Tuesday, June 8, 2010

haste to the Wedding #2

As both clans collected on Friday, some of us became tourists. The siren song of the Hirshhorn & the National Gallery enticed us to the Mall and the free hotel shuttle to the Metro made it easy. We popped up on the Mall like the White Rabbit, right next to the Castle and a short walk from the front door of the Hirshhorn. Now, I can talk about paintings forever, and have to be restrained. But, trying to describe the plastic arts, especially sculpture, is beyond me. Suffice to say that the Hirshhorn Museum is the most important collection of modern and contemporary sculpture (large and small) in the whole wide world. If you don’t care about sculpture, come and see this collection. If you already love sculpture, you already know. After communing with the plastic arts of the 20th century, we meandered to the National Gallery.

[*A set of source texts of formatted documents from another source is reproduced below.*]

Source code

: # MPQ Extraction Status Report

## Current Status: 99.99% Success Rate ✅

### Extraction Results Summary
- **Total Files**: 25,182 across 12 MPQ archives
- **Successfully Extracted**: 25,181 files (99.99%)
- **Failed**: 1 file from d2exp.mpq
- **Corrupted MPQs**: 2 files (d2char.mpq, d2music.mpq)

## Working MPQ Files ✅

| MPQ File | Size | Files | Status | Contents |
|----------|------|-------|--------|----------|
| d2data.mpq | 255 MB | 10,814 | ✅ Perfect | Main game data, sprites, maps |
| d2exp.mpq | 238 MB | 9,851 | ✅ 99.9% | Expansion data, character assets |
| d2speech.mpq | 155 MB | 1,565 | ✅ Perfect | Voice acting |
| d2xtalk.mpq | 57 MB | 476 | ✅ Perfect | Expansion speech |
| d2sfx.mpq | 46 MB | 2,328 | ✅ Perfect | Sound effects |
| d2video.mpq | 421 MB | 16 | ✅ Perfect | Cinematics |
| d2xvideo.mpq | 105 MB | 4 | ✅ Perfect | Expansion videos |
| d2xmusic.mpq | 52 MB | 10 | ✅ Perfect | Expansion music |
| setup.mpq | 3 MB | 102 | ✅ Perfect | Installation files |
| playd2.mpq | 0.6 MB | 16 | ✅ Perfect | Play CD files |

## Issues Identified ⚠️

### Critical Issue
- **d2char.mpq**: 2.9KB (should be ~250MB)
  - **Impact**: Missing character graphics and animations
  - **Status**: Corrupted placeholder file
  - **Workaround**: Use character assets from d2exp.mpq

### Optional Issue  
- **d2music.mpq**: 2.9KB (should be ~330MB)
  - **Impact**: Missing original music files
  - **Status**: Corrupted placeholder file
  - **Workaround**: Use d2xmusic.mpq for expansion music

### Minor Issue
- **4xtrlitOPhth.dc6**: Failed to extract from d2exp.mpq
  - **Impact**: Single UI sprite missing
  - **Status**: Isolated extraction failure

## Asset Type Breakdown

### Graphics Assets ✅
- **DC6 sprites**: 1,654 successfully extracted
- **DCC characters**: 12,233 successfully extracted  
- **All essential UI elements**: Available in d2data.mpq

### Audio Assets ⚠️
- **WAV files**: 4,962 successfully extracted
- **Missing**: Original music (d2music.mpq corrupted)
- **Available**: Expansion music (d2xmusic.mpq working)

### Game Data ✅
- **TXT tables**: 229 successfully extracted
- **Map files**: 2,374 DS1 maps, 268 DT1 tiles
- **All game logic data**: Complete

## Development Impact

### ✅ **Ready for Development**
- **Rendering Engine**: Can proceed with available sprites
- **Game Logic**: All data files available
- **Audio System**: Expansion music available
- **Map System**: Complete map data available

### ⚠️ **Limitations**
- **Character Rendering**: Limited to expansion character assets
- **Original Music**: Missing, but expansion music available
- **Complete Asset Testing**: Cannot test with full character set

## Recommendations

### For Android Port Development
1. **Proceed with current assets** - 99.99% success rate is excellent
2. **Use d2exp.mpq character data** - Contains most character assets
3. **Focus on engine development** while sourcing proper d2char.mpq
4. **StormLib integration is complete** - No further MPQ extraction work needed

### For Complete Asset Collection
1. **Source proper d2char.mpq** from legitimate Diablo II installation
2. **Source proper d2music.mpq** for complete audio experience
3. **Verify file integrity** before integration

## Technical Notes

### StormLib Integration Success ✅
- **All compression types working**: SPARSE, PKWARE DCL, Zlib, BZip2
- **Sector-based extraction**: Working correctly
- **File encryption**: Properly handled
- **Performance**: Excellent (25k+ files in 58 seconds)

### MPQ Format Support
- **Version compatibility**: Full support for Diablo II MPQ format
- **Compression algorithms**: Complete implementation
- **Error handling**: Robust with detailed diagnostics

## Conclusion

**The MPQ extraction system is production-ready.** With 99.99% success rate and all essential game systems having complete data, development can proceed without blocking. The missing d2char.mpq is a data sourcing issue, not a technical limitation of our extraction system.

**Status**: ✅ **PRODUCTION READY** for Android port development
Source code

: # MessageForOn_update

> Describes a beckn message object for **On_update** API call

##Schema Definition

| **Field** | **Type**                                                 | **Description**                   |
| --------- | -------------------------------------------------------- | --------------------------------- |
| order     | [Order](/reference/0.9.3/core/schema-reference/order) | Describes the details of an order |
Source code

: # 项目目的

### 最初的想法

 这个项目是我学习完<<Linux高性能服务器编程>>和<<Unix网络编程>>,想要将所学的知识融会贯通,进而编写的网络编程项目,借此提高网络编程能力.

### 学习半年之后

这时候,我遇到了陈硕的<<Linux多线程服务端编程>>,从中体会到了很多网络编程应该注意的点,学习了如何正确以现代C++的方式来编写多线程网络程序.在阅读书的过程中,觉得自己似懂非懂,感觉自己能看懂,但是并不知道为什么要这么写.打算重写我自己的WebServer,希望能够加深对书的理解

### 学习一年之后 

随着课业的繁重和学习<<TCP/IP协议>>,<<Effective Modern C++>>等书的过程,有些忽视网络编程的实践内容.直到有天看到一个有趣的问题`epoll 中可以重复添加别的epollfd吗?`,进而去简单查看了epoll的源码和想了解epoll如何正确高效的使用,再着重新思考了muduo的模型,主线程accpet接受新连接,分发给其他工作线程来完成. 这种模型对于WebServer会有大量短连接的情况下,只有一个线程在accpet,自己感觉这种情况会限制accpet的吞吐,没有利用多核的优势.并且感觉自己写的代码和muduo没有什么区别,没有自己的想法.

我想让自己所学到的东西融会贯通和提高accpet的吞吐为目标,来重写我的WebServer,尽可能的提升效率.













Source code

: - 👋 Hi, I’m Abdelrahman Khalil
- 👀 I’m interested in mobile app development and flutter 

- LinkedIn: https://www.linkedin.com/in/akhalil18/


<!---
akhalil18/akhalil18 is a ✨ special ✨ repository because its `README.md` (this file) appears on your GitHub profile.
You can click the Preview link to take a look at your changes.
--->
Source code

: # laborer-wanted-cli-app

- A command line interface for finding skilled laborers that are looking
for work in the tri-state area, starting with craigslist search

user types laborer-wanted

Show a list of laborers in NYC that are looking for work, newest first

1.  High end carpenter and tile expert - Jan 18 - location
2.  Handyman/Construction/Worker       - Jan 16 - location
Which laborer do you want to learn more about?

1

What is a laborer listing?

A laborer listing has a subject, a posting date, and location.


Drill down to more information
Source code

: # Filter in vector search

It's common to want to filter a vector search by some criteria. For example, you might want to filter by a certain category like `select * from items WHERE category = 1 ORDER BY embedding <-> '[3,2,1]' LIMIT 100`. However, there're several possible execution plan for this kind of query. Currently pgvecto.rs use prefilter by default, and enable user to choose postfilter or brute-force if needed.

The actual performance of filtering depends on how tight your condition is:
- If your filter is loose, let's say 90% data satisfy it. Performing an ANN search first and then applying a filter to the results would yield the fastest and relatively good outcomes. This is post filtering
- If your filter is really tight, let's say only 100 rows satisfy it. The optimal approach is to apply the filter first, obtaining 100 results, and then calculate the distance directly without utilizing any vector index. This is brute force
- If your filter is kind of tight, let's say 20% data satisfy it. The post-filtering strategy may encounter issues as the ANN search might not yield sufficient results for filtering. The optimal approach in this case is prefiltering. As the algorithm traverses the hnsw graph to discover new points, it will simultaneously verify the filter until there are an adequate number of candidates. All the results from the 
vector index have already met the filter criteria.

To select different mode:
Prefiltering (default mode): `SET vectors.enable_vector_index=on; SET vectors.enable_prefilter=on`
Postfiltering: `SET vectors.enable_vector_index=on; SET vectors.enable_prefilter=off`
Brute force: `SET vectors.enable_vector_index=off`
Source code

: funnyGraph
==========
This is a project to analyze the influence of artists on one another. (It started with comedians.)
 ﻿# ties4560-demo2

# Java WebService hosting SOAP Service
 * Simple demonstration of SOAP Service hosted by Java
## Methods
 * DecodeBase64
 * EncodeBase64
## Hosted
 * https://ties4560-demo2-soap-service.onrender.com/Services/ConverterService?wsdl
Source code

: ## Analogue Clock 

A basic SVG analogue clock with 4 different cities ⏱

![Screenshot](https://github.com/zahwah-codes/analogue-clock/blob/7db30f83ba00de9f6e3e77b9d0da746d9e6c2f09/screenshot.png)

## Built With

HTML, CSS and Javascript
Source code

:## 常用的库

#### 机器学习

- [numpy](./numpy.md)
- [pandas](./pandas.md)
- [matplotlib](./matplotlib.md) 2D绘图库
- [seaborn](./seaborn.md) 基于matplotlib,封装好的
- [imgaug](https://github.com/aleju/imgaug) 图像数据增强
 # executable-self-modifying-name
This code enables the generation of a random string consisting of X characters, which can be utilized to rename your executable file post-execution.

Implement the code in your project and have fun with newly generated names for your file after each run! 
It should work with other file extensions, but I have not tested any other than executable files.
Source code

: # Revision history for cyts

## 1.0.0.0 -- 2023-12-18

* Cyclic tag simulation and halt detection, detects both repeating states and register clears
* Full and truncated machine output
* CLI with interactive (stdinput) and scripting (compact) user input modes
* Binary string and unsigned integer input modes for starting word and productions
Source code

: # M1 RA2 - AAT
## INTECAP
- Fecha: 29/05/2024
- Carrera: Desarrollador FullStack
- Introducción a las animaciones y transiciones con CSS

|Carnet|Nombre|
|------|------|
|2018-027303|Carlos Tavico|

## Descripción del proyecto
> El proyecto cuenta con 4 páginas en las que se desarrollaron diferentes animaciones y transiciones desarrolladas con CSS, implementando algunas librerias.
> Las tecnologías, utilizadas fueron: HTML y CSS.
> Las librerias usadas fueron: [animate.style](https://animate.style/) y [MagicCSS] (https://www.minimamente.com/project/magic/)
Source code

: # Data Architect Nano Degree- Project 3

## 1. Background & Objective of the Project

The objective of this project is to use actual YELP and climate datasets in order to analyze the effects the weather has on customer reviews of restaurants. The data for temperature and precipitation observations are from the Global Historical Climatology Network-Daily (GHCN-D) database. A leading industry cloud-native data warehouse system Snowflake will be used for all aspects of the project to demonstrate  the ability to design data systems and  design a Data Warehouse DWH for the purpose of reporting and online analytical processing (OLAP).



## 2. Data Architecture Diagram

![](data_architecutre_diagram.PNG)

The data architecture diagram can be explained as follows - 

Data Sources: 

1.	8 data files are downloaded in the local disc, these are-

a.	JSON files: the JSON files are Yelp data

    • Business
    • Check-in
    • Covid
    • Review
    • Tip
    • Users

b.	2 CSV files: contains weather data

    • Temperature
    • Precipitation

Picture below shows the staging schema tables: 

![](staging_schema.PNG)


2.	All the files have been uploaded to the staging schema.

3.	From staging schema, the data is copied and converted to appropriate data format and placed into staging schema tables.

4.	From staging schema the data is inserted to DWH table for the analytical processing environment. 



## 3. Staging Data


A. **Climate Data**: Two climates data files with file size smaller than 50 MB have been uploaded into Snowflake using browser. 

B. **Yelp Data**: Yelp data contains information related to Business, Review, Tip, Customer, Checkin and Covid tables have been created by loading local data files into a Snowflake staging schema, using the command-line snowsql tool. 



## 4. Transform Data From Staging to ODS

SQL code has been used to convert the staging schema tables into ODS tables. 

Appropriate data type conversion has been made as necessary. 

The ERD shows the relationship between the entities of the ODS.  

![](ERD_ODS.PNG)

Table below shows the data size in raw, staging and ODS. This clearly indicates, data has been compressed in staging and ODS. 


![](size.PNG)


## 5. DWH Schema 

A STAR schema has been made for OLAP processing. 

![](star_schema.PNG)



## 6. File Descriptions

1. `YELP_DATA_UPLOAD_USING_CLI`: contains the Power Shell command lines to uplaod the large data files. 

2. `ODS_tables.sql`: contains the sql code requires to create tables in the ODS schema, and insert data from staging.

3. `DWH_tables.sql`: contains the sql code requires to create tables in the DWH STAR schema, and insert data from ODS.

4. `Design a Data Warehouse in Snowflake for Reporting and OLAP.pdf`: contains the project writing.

The house of pictures, in fact, the family album of the United States of America, this is the National Gallery. A huge edifice, built in 1937 by the W. P. A. during the Great Depression, the one that made our grandparents so tight with money. I limited myself to the American Gallery, where I could commune with some of my favorites, Winslow Homer, John Sloan and, especially, John Singleton Copley. I love Copley, his art is great and fragile at the same time. His portraits of our founding generation are evocative and telling. There is John Adams, the old Congregationalist, who never really understood the separation of church and state. And his great friend and nemesis, Thomas Jefferson, looking all abstemious and mild. Copley was a great portraitist from the shoulders up, but, bless his noble brow, he couldn’t paint the human body. There on the wall is his whole family, with legs that are too long and arms that come out of nowhere. Stick with the close-ups John, ’cause anatomy ain’t your thing.

Part of the fun of huge collections is seeing stuff you didn’t know was there. The fine People of Boston MA have loaned to our nation the final iteration of the Robert Gould Shaw Memorial by August Saint-Gaudens. It is not only the finest piece of plaster casting I’ve ever seen, it is the largest. This stunning bas relief represents Shaw and his Massachusetts 54th Regiment, marching toward certain destruction. The 54th, of honored memory, was an all black volunteer unit, led by the bluest blooded Boston Brahmin. This piece is both heroic and heartbreaking. Fighting for abolition and liberty, these men were sent on a suicide mission, and went. Freedom is a cruel master.

We had very specific instructions to be back at the hotel and ready to dine by 6:30. Since the whole wedding party and many guests were staying at the hotel, it made sense to get all of the folks invited to the rehearsal dinner together in one rented transport. It really did make sense. You may think that herding kittens or Unitarians is hard, but you don’t know. Somebody is still in their room, somebody isn’t answering their cell and one grandma is still in transit. Finally, all the Unitarian kittens were on the little bus and off we went, into the warm night, headed toward barbeque.

That which is called rehearsal dinner has long since ceased having anything to do with the wedding rehearsal. It is party thrown by the groom’s family the evening before the wedding, and ours was a hell of a party.